# EXERCISE BRIEF
From the listing below, select every line where the word "before" appears.

# DATA FOR THE TASK
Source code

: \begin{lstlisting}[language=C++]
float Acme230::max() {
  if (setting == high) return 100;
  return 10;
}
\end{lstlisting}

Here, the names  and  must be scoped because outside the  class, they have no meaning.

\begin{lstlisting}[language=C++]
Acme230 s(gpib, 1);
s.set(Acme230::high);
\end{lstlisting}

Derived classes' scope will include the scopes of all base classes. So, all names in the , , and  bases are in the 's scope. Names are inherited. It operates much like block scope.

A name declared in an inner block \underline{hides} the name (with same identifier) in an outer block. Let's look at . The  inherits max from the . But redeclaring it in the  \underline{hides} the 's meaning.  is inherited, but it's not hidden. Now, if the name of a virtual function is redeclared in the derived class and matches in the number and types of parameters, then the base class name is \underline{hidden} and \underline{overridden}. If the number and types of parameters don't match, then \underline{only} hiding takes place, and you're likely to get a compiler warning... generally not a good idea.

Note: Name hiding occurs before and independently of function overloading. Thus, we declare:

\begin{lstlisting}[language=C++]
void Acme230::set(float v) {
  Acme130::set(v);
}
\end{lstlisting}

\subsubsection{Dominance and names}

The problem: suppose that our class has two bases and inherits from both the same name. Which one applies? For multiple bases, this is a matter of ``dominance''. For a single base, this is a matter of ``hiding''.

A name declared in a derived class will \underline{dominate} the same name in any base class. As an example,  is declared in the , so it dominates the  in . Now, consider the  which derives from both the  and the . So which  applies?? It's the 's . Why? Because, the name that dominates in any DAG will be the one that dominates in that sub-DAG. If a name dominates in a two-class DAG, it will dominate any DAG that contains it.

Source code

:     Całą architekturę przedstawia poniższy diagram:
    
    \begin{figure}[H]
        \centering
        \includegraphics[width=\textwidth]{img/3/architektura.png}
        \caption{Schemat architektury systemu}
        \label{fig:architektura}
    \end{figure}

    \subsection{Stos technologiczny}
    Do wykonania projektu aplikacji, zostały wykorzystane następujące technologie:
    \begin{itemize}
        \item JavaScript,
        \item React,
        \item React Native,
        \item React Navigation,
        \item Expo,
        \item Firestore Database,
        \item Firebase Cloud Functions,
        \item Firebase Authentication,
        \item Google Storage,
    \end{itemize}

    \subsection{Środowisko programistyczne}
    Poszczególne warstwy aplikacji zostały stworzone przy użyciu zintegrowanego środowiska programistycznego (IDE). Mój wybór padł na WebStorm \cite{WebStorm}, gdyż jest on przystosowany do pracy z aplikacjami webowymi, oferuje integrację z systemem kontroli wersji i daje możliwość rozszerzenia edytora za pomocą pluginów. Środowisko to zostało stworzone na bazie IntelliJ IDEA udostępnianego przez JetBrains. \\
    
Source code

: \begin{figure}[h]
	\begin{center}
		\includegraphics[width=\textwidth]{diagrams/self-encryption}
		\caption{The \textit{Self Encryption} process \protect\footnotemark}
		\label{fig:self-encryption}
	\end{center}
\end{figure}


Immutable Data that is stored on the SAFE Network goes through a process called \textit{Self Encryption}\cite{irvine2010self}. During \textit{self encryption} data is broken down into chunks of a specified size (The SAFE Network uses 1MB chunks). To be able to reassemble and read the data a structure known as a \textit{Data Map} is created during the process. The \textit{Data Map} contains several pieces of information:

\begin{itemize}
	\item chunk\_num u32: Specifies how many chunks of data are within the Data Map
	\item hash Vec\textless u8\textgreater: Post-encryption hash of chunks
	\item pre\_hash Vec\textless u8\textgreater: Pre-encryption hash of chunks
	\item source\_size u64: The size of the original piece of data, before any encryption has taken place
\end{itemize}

# SOLUTION TO THIS EXERCISE
Note: Name hiding occurs before and independently of function overloading. Thus, we declare:
	\item source\_size u64: The size of the original piece of data, before any encryption has taken place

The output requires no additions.